**ACTIVITY**:
Write out every entry precisely as given, leaving the pictures out.

═════ EXCERPTED DATA

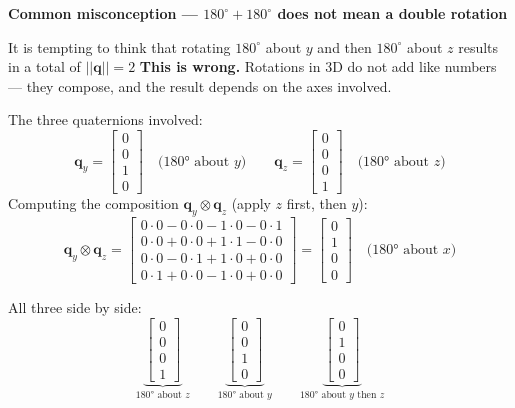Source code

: \documentclass[12pt, a4paper]{article}
\begin{document}
\begin{warnbox}
  \textbf{Common misconception --- $180^\circ + 180^\circ$ does not mean
  a double rotation}

  It is tempting to think that rotating $180^\circ$ about $y$ and then
  $180^\circ$ about $z$ results in a total of \(||\mathbf{q}||=2\)
  \textbf{This is wrong.}
  Rotations in 3D do not add like numbers --- they compose, and the result
  depends on the axes involved.

  The three quaternions involved:
  \[
    \mathbf{q}_y
    = \begin{bmatrix}0\\0\\1\\0\end{bmatrix}
    \quad\text{(180° about }y\text{)}
    \qquad
    \mathbf{q}_z
    = \begin{bmatrix}0\\0\\0\\1\end{bmatrix}
    \quad\text{(180° about }z\text{)}
  \]
  Computing the composition $\mathbf{q}_y \otimes \mathbf{q}_z$
  (apply $z$ first, then $y$):
  \[
    \mathbf{q}_y \otimes \mathbf{q}_z
    =
    \begin{bmatrix}
      0{\cdot}0 - 0{\cdot}0 - 1{\cdot}0 - 0{\cdot}1 \\
      0{\cdot}0 + 0{\cdot}0 + 1{\cdot}1 - 0{\cdot}0 \\
      0{\cdot}0 - 0{\cdot}1 + 1{\cdot}0 + 0{\cdot}0 \\
      0{\cdot}1 + 0{\cdot}0 - 1{\cdot}0 + 0{\cdot}0
    \end{bmatrix}
    =
    \begin{bmatrix}0\\1\\0\\0\end{bmatrix}
    \quad\text{(180° about }x\text{)}
  \]

  All three side by side:
  \[
    \underbrace{\begin{bmatrix}0\\0\\0\\1\end{bmatrix}}_{\text{180° about }z}
    \qquad
    \underbrace{\begin{bmatrix}0\\0\\1\\0\end{bmatrix}}_{\text{180° about }y}
    \qquad
    \underbrace{\begin{bmatrix}0\\1\\0\\0\end{bmatrix}}_{\text{180° about }y\text{ then }z}
  \]


\end{warnbox}
\end{document}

══════════

**WRITTEN REPLY**:
Source code

: \documentclass[12pt, a4paper]{article}
\begin{document}
\begin{warnbox}
  \textbf{Common misconception --- $180^\circ + 180^\circ$ does not mean
  a double rotation}

  It is tempting to think that rotating $180^\circ$ about $y$ and then
  $180^\circ$ about $z$ results in a total of \(||\mathbf{q}||=2\)
  \textbf{This is wrong.}
  Rotations in 3D do not add like numbers --- they compose, and the result
  depends on the axes involved.

  The three quaternions involved:
  \[
    \mathbf{q}_y
    = \begin{bmatrix}0\\0\\1\\0\end{bmatrix}
    \quad\text{(180° about }y\text{)}
    \qquad
    \mathbf{q}_z
    = \begin{bmatrix}0\\0\\0\\1\end{bmatrix}
    \quad\text{(180° about }z\text{)}
  \]
  Computing the composition $\mathbf{q}_y \otimes \mathbf{q}_z$
  (apply $z$ first, then $y$):
  \[
    \mathbf{q}_y \otimes \mathbf{q}_z
    =
    \begin{bmatrix}
      0{\cdot}0 - 0{\cdot}0 - 1{\cdot}0 - 0{\cdot}1 \\
      0{\cdot}0 + 0{\cdot}0 + 1{\cdot}1 - 0{\cdot}0 \\
      0{\cdot}0 - 0{\cdot}1 + 1{\cdot}0 + 0{\cdot}0 \\
      0{\cdot}1 + 0{\cdot}0 - 1{\cdot}0 + 0{\cdot}0
    \end{bmatrix}
    =
    \begin{bmatrix}0\\1\\0\\0\end{bmatrix}
    \quad\text{(180° about }x\text{)}
  \]

  All three side by side:
  \[
    \underbrace{\begin{bmatrix}0\\0\\0\\1\end{bmatrix}}_{\text{180° about }z}
    \qquad
    \underbrace{\begin{bmatrix}0\\0\\1\\0\end{bmatrix}}_{\text{180° about }y}
    \qquad
    \underbrace{\begin{bmatrix}0\\1\\0\\0\end{bmatrix}}_{\text{180° about }y\text{ then }z}
  \]


\end{warnbox}
\end{document}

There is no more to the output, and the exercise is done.